Thin-walled crushable aluminum is suitable for the purpose. The
aluminum is fashioned into a small canister of suitable dimensions
to enclose an interior volume of 15-18 ml. Because it is desired to
squeeze and partially crush container during the fluid refilling
process, a bellows-like sidewall structure is provided on the
container. The pleated or bellows-like contours (not shown) make
container uniformly crushable when force is exerted downwardly on
the top of the container. In one embodiment, the reservoir 110 is a
conventional fluid refill cartridge or reservoir, such as the fluid
refill cartridges that are used in Hewlett Packard's line of
printers.
[0040] The rejuvenation station has a pump or actuator 116 that
activates the fluid reservoir 110 to pump fluid through the fluid
path. The actuator 116 creates an oscillating pressure to extract
fluid from at least one of the fluid reservoir and the printer
cartridge, and to insert fluid into the printer cartridge.
[0041] As shown in FIG. 2b, when the pump 116 is in a first
position 116a, the pump pushes on the pressure chamber 126, thereby
creating a positive pressure impulse and pushing the fluid contents
of the pressure chamber out the fluidic interconnect 130, 131. The
pump 116 then creates a vacuum in the pressure chamber 126 or a
negative pressure impulse by moving to a second position 116b, as
shown in FIG. 2a. As the pump 116 is moved from the position shown
in FIG. 2b to the position shown in FIG. 2a, the pressure chamber
126 sucks fluid into the pressure chamber which acts as a vacuum,
as described in more detail below. The pump then returns to
position 116a to push onto the pressure chamber, and the process is
repeated. The pump alternates between the positions shown in FIGS.
2a and 2b.
[0042] While the pressure chamber 126 is under pressure through
actuation of the pump 116 from the first position 116a to the
second position 116b, fluid (including air) is sucked out from the
exit fluidic interconnect 42 of the printer cartridge 14 and sucked
into the pressure chamber 126. At a first predetermined pressure or
upon the negative pressure impulse created, the exit valve 146 is
opened to allow fluid to flow into the fluid path 118 (which is in
fluidic communication with the pressure chamber) and into the
pressure chamber 126. Fluid (including air) is then sucked out from
the exit fluidic interconnect 42 of the printer cartridge 14 and
into the pressure chamber 126. The exit valve 146 remains open
until the pressure chamber reaches a first certain pressure, and
then the exit valve 146 closes.
[0043] In one embodiment, at a second predetermined pressure the
reservoir valve 128 is opened to allow fluid to flow into the
pressure chamber 126 from the fluid chamber 124. The pressure
chamber 126 is under a second predetermined pressure that is higher
than the first predetermined pressure. Generally, the reservoir
valve 128 opens when the cartridge is at least partially empty. Due
to the depleted state, the fluid in the cartridge is generally
unable to provide the total fluid volume and/or the fluid velocity
to fill up the increasing void in the pressure chamber with fluid,
when the pump is moved from the first position 116a to the second
position 116b. Accordingly, the reservoir or supply valve 128 opens
at a pressure, which is greater than the pressure which causes the
exit valve 146 to open.
[0044] The reservoir valve 128 remains open until the pressure
chamber is filled and the pump reaches the position in FIG. 2a, and
then the valve 128 closes. In one embodiment, the pressure chamber
126 at this point is filled with fluid and/or gas from the printer
cartridge and/or the fluid reservoir.
[0045] The exit valve 146 opens when the pressure is in a range of
about 1 to 25 inches of water (about 2 to 47 mm of Hg). In one
embodiment the range of the opening pressure is at about 8 to 15
inches of water (about 15 to 28 mm of Hg).

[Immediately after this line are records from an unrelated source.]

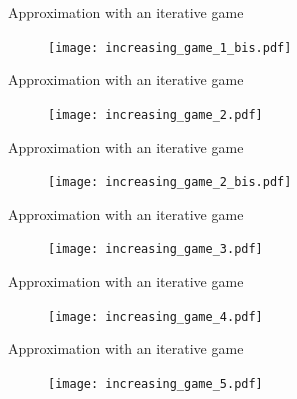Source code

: \documentclass[10pt,aspectratio=169]{beamer}
\begin{document}
\begin{frame}{Approximation with an iterative game}
    \begin{figure}
        \texttt{[image: increasing\_game\_1\_bis.pdf]}
    \end{figure}
\end{frame}

\begin{frame}{Approximation with an iterative game}
    \begin{figure}
        \texttt{[image: increasing\_game\_2.pdf]}
    \end{figure}
\end{frame}

\begin{frame}{Approximation with an iterative game}
    \begin{figure}
        \texttt{[image: increasing\_game\_2\_bis.pdf]}
    \end{figure}
\end{frame}

\begin{frame}{Approximation with an iterative game}
    \begin{figure}
        \texttt{[image: increasing\_game\_3.pdf]}
    \end{figure}
\end{frame}

\begin{frame}{Approximation with an iterative game}
    \begin{figure}
        \texttt{[image: increasing\_game\_4.pdf]}
    \end{figure}
\end{frame}

\begin{frame}{Approximation with an iterative game}
    \begin{figure}
        \texttt{[image: increasing\_game\_5.pdf]}
    \end{figure}
\end{frame}



    
\end{document}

[0046] The reservoir valve 128 opens when the pressure is in a
range of about 10 to 50 inches of water (about 19 to 93 mm of Hg).

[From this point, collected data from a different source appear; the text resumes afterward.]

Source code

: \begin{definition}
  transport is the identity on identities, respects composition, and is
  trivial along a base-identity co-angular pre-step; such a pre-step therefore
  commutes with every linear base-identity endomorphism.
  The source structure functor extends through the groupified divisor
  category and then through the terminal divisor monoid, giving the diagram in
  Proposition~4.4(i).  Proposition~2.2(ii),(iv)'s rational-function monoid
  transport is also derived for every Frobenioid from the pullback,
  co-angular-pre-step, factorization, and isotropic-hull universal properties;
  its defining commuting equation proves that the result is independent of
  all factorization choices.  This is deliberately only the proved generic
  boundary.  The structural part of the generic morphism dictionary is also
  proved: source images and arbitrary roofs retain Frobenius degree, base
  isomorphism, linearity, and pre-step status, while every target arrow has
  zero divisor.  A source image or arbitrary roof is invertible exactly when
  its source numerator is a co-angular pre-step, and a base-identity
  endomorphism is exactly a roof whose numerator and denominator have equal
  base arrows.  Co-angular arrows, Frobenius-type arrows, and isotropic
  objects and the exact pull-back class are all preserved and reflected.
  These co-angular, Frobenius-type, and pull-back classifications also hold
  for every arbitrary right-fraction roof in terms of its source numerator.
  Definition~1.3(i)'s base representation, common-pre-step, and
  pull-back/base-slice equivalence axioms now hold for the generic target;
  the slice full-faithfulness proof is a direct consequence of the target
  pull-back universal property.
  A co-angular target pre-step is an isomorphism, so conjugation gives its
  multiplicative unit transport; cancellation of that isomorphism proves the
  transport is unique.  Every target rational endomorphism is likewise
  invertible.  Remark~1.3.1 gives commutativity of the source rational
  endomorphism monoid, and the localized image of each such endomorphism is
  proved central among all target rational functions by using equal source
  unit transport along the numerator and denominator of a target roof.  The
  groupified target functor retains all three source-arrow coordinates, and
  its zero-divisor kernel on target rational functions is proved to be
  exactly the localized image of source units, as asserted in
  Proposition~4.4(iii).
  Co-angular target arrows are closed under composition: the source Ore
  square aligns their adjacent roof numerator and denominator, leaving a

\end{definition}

It is desired that the opening pressure of valve 128 is greater
than the opening pressure of valve 146. In one embodiment the range
of the opening pressure is at about 20 to 30 inches of water (about
37 to 56 mm of Hg). In another embodiment, the opening pressure is
at about 25 inches of water (about 47 mm of Hg).

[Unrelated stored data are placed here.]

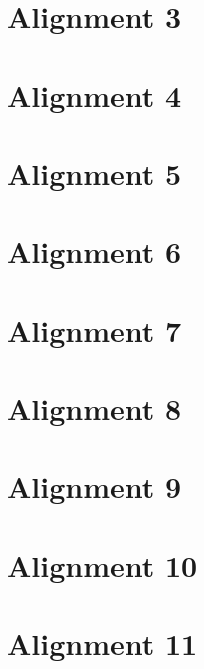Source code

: \documentclass{scrartcl}
\begin{document}
\section{Alignment 3}
\label{sec:align_3}
\clearpage

\section{Alignment 4}
\label{sec:align_4}
\clearpage

\section{Alignment 5}
\label{sec:align_5}
\clearpage

\section{Alignment 6}
\label{sec:align_6}
\clearpage

\section{Alignment 7}
\label{sec:align_7}
\clearpage

\section{Alignment 8}
\label{sec:align_8}
\clearpage

\section{Alignment 9}
\label{sec:align_9}
\clearpage

\section{Alignment 10}
\label{sec:align_10}
\clearpage

\section{Alignment 11}
\label{sec:align_11}
\clearpage
\end{document}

[0047] When the pressure chamber 126 is pressurized from moving the
pump 116 from position 116b to position 116a, fluid (including air)
is pushed out from the pressure chamber 126 and into the entrance
fluidic interconnect 144 of the printer cartridge. When the pump is
pressed, and the positive pressure impulse is created, the entrance
valve 148 opens. The entrance valve 148 remains open until a
certain pressure is detected in the fluid path, and then the
entrance valve 148 closes. The entrance valve 148 generally closes
upon creation of the negative pressure impulse from the pump.
[0048] The entrance valve 148 opens when the pressure is in a range
of about 0 to 70 inches of water (about 0 to 130 mm of Hg). The
range is set by a desire to prevent backflow on the low end, and
limiting the pressure of the seals on the high end. In one
embodiment the range of the opening pressure is at about 8 to 12
inches of water (about 15 to 22 mm of Hg). In another embodiment,
the opening pressure is at about 10 inches of water (about 19 mm of
Hg).
[0049] In one embodiment, the inside diameters of areas having
fluid flow in the fluid circuit 118 ranges from about 1 to 2
mm.
[0050] The fluid moves in the fluid path in a fluid circuit from
the exit fluidic interconnect 142, through the exit valve 146. The
fluid then moves through the fluid path 118 and through the
reservoir fluidic interconnect 130, 131 to the pressure chamber 126
of the fluid reservoir 110. The fluid is pushed back through the
fluidic interconnect 130, 131, through the entrance valve 148 and
to the entrance fluidic interconnect 144.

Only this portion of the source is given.